A payment processor watched $38.5 billion vanish from the global economy last year, stolen through screens and code. The theft happened transaction by transaction, each one approved because the system couldn’t tell a criminal from a customer.
CypherFace, a U.S.-based fintech company founded by Samir Hassan, built something different: a facial recognition API that stops fraud before money moves. The company’s system scans faces in real time, matching them against encrypted biometric records at the exact moment someone tries to complete a purchase. If the face doesn’t match, the transaction dies.
Within 45 days of deployment, one e-commerce payment processor flagged over 1,200 fraudulent transactions that had sailed past traditional security checks. Chargebacks dropped 62 percent.
The Verification Window That Closes Before Theft Happens
Most fraud detection works like an autopsy. Someone steals a credit card, makes purchases, and algorithms catch the pattern days later. Merchants eat the chargeback fees. Customers file disputes. The damage spreads.
Hassan’s team reversed the timeline. “Authentication must occur before a transaction,” Hassan said. CypherFace places facial verification directly into the checkout flow, requiring users to prove their physical presence through liveness detection before any payment clears. The system analyzes depth, movement, and biometric markers to confirm that a living person stands behind the screen.
Synthetic identity fraud grew 130 percent year-over-year, fueled by deepfakes and stolen KYC records. Traditional verification methods check documents and credit histories, but those credentials can be bought, forged, or manipulated. Faces tied to real-time liveness checks cannot.
Encrypted Scans Replace Password Archeology
The average person juggles 70 to 100 passwords. They forget them, recycle them, and hand them over to phishing schemes disguised as password reset emails. CypherFace replaces that entire infrastructure with a single 2-second scan.
Each facial capture is converted into an encrypted, irreversible hash stored internally. No raw biometric data leaves the platform. Merchants never see the actual face—just a pass-or-fail signal.
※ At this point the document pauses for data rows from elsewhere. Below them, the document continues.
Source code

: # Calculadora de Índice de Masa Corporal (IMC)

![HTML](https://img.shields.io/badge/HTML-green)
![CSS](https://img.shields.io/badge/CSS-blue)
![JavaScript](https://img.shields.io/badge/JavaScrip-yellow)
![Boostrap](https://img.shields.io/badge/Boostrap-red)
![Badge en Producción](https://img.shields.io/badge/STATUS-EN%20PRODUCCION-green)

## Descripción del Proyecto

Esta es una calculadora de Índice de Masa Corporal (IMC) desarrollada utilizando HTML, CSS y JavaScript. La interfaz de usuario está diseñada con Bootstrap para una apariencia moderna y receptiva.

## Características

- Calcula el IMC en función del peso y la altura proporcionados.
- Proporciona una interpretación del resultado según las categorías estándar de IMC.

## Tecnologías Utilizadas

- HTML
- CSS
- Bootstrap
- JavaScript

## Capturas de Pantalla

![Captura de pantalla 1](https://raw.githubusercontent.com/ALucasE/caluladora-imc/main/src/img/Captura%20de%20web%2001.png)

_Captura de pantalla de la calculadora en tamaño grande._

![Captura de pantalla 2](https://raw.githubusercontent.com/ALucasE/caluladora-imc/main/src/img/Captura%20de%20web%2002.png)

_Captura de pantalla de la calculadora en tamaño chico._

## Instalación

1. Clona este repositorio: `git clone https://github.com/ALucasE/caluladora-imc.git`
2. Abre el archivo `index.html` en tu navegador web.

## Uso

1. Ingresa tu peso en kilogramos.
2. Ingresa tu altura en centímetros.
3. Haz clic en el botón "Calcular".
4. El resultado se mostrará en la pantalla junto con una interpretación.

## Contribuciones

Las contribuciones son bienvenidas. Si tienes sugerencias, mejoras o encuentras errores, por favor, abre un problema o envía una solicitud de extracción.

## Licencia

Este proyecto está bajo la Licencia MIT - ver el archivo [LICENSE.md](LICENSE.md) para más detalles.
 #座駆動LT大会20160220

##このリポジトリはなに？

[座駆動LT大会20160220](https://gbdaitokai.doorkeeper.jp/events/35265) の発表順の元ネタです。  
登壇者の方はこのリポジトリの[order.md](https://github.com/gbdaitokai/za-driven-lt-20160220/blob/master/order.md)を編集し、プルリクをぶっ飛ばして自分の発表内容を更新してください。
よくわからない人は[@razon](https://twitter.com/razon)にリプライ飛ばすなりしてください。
The system complies with KYC and AML regulations while keeping user data protected by multiple layers of encryption.
Hassan started the company in early 2024 after years spent watching enterprises struggle with broken authentication systems. Forgotten passwords triggered helpdesk avalanches. SMS codes arrived late or got intercepted through SIM swaps. Multi-factor authentication added security but drove customers away during checkout.
Fraud That Learns Meets Detection That Adapts
Criminals deploy bots that learn from failed attempts, refining attacks until they slip through. CypherFace’s liveness detection uses machine learning models trained on millions of fraud attempts to identify spoofing techniques as they emerge. The system updates continuously, adapting to new threats without requiring merchants to reconfigure their integrations.
The company ships its API to businesses across e-commerce, banking, and high-risk transaction environments. Deployment requires no specialized hardware—just a smartphone camera and an internet connection. CypherFace launched its production platform within one year of development and now operates throughout North America, with expansions planned for Canada and Mexico in 2026.
“Fraud presents a global challenge, so we engineered CypherFace to provide a globally viable solution,” Hassan said. The company’s API integrates into existing payment infrastructure, turning standard checkout pages into biometric verification gates. Merchants report fewer chargebacks, cleaner transaction records, and higher customer trust scores.
Stolen credentials flood dark web markets daily. Passwords leak from breached databases. Credit card numbers circulate through Telegram channels. CypherFace bets that the one thing criminals can’t fake consistently is the face staring into the camera at the moment of purchase.